On Mon Jul 27 22:51:52 2015 GMT+0200, Sturla Molden wrote:
On 27/07/15 22:10, Anton Akhmerov wrote:
Hi everyone,
I have encountered an initially rather confusing problem in a piece of code that attempted to symmetrize a matrix: `h += h.T` The problem of course appears due to `h.T` being a view of `h`, and some elements being overwritten during the __iadd__ call.
I think the typical proposal is to raise a warning. Note there is np.may_share_memoty. But the logic to give the warning is possibly not quite easy, since this is ok to use sometimes. If someone figures it out (mostly) I would be very happy zo see such warnings.
Here is another example
a = np.ones(10) a[1:] += a[:-1] a array([ 1., 2., 3., 2., 3., 2., 3., 2., 3., 2.])

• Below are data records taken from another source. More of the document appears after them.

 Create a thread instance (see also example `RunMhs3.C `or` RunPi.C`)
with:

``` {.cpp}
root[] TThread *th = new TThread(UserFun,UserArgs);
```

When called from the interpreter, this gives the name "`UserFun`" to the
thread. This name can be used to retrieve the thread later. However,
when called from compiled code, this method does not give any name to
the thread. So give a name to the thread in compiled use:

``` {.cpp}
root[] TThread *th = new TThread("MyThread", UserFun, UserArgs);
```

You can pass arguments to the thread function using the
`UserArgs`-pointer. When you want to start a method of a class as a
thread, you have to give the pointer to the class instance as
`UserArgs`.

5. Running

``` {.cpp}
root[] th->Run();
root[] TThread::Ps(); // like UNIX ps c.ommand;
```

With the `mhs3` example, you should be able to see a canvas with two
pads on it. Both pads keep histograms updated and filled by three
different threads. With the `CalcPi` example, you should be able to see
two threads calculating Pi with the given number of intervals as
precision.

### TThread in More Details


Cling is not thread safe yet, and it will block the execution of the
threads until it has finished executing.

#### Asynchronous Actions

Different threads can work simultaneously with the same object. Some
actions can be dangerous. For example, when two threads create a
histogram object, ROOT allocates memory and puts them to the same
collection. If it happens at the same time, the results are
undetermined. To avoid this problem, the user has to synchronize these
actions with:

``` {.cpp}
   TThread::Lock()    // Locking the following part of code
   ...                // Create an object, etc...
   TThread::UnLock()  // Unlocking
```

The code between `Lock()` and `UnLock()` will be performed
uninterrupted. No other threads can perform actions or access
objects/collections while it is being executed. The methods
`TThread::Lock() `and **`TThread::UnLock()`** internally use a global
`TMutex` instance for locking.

I am not sure I totally dislike this behavior. If it could be made constent it could be used to vectorize recursive algorithms. In the case above I would prefer the output to be:
array([ 1., 2., 3., 4., 5., 6., 7., 8., 9., 10.])
It does not happen because we do not enforce that the result of one operation is stored before the next two operands are read. The only way to speed up recursive equations today is to use compiled code.